Responsibilities¶
- Watch AsyncActor CRDs across all namespaces
- Validate AsyncActor specs (transport exists, container naming, runtime container requirements)
- Inject sidecar container into actor pods
- Create and manage Kubernetes workloads (Deployment/StatefulSet)
- Configure KEDA ScaledObjects for autoscaling
- Create and manage message queues via transport layer
- Create and manage runtime ConfigMap (
asya-runtime) containingasya_runtime.py - Create ServiceAccounts with IRSA annotations (for SQS with EKS)
- Monitor actor health and update status with granular error states
- Track replica scaling events and queue metrics
How It Works¶
Operator reconciles AsyncActor CRDs, ensuring actual cluster state matches desired state defined in CRD.
Reconciliation loop:
1. Watch for AsyncActor create/update/delete events across all namespaces
2. Add finalizer if not present
3. Handle deletion if deletionTimestamp is set (delete ScaledObject, delete queue, remove finalizer)

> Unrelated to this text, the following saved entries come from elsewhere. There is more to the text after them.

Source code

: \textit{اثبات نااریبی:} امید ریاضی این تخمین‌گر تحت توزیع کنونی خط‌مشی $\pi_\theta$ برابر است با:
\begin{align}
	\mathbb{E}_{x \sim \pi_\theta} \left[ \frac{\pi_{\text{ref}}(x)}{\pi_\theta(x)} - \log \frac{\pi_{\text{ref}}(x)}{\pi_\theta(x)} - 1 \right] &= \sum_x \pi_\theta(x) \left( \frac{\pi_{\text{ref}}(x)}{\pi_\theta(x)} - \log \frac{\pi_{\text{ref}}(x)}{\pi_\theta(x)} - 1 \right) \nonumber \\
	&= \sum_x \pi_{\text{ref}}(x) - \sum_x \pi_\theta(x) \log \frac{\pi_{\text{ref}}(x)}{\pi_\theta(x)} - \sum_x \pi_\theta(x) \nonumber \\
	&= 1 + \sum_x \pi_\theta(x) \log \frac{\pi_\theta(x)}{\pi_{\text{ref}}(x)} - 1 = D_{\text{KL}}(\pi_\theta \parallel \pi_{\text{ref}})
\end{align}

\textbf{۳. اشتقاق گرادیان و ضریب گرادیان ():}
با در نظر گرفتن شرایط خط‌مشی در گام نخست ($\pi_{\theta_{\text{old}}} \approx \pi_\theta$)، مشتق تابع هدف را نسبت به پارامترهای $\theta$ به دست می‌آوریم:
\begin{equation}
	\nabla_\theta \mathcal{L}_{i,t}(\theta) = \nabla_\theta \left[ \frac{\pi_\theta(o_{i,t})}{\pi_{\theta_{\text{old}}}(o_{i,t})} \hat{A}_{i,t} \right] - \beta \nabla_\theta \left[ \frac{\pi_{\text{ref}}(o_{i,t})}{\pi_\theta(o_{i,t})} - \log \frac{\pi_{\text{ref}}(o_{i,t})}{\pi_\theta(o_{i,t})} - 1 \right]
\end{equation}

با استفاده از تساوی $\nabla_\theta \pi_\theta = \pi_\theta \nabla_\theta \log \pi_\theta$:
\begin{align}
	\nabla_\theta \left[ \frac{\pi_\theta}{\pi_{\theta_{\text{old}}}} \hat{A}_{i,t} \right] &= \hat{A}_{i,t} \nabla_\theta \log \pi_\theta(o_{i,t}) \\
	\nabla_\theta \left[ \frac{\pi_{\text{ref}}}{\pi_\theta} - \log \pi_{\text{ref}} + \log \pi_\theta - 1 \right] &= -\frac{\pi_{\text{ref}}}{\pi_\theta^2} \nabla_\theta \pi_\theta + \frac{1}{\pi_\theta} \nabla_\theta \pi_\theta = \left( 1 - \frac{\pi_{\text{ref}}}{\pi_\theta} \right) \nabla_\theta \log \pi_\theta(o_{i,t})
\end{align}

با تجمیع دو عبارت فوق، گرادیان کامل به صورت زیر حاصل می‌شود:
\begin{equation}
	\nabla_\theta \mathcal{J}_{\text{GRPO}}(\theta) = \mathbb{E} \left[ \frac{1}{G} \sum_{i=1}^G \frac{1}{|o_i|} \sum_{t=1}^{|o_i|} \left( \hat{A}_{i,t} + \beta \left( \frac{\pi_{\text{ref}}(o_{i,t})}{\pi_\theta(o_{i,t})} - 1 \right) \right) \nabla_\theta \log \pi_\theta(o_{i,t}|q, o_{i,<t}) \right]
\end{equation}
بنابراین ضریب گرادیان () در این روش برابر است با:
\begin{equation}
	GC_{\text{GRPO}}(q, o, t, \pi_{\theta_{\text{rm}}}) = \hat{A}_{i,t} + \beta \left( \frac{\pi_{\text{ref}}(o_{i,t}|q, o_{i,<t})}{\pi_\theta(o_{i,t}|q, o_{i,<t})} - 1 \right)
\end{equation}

4. Validate AsyncActor spec:
- No user containers named asya-sidecar (reserved)
- Exactly one container named asya-runtime (required)
- Runtime container must not override command (managed by operator)
5. Validate transport exists and is enabled in operator configuration
6. Reconcile transport-specific resources (queue creation via transport layer)
7. Reconcile ServiceAccount with IRSA annotation (SQS only, if actorRoleArn configured)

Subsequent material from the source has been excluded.